ACTIVITY
Every record that follows must be duplicated exactly, with images left out.

Saved data entries
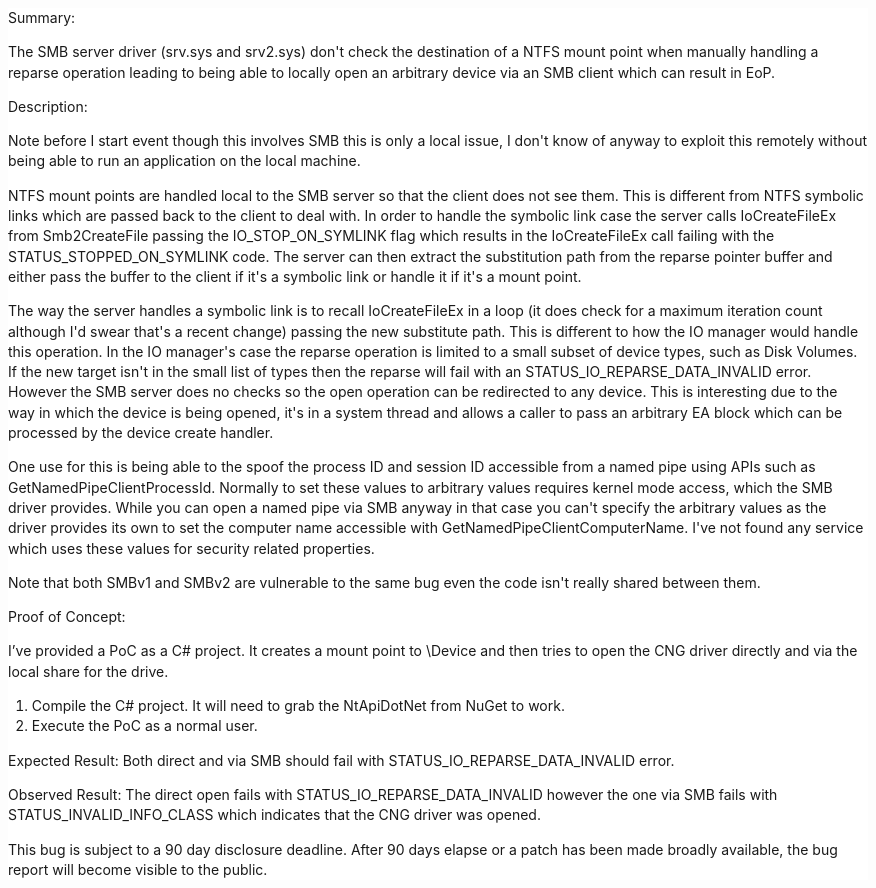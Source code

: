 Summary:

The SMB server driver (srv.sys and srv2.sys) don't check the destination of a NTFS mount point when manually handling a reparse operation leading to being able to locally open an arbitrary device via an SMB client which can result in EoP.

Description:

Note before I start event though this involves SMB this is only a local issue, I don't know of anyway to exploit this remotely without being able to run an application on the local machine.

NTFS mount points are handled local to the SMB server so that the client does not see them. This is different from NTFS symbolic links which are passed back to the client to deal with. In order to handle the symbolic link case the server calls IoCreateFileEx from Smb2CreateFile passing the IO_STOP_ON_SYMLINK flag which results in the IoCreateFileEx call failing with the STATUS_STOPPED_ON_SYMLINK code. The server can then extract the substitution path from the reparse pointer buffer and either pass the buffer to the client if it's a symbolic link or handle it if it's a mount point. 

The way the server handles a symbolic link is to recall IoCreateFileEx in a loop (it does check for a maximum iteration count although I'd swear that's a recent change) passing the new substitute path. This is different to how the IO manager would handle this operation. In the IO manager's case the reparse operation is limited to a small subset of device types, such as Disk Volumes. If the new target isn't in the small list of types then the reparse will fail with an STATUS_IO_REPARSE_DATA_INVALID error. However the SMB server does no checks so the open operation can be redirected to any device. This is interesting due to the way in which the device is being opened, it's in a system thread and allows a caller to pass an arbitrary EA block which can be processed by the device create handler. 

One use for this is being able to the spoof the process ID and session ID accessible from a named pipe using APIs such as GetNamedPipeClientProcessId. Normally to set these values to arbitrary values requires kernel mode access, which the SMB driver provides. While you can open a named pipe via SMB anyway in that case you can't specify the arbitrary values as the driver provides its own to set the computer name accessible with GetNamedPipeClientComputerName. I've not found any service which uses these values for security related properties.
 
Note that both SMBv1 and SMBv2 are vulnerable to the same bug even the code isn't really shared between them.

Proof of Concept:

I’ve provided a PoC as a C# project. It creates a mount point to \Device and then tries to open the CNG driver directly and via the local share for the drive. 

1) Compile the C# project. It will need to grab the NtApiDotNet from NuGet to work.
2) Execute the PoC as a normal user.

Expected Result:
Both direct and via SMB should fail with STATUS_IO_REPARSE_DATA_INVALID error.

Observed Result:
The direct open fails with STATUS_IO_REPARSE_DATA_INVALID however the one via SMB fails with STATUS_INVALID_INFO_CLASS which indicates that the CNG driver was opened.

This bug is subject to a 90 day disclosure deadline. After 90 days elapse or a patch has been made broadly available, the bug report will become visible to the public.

EXPECTED OUTPUT
Source code

: Summary:

The SMB server driver (srv.sys and srv2.sys) don't check the destination of a NTFS mount point when manually handling a reparse operation leading to being able to locally open an arbitrary device via an SMB client which can result in EoP.

Description:

Note before I start event though this involves SMB this is only a local issue, I don't know of anyway to exploit this remotely without being able to run an application on the local machine.

NTFS mount points are handled local to the SMB server so that the client does not see them. This is different from NTFS symbolic links which are passed back to the client to deal with. In order to handle the symbolic link case the server calls IoCreateFileEx from Smb2CreateFile passing the IO_STOP_ON_SYMLINK flag which results in the IoCreateFileEx call failing with the STATUS_STOPPED_ON_SYMLINK code. The server can then extract the substitution path from the reparse pointer buffer and either pass the buffer to the client if it's a symbolic link or handle it if it's a mount point. 

The way the server handles a symbolic link is to recall IoCreateFileEx in a loop (it does check for a maximum iteration count although I'd swear that's a recent change) passing the new substitute path. This is different to how the IO manager would handle this operation. In the IO manager's case the reparse operation is limited to a small subset of device types, such as Disk Volumes. If the new target isn't in the small list of types then the reparse will fail with an STATUS_IO_REPARSE_DATA_INVALID error. However the SMB server does no checks so the open operation can be redirected to any device. This is interesting due to the way in which the device is being opened, it's in a system thread and allows a caller to pass an arbitrary EA block which can be processed by the device create handler. 

One use for this is being able to the spoof the process ID and session ID accessible from a named pipe using APIs such as GetNamedPipeClientProcessId. Normally to set these values to arbitrary values requires kernel mode access, which the SMB driver provides. While you can open a named pipe via SMB anyway in that case you can't specify the arbitrary values as the driver provides its own to set the computer name accessible with GetNamedPipeClientComputerName. I've not found any service which uses these values for security related properties.
 
Note that both SMBv1 and SMBv2 are vulnerable to the same bug even the code isn't really shared between them.

Proof of Concept:

I’ve provided a PoC as a C# project. It creates a mount point to \Device and then tries to open the CNG driver directly and via the local share for the drive. 

1) Compile the C# project. It will need to grab the NtApiDotNet from NuGet to work.
2) Execute the PoC as a normal user.

Expected Result:
Both direct and via SMB should fail with STATUS_IO_REPARSE_DATA_INVALID error.

Observed Result:
The direct open fails with STATUS_IO_REPARSE_DATA_INVALID however the one via SMB fails with STATUS_INVALID_INFO_CLASS which indicates that the CNG driver was opened.

This bug is subject to a 90 day disclosure deadline. After 90 days elapse or a patch has been made broadly available, the bug report will become visible to the public.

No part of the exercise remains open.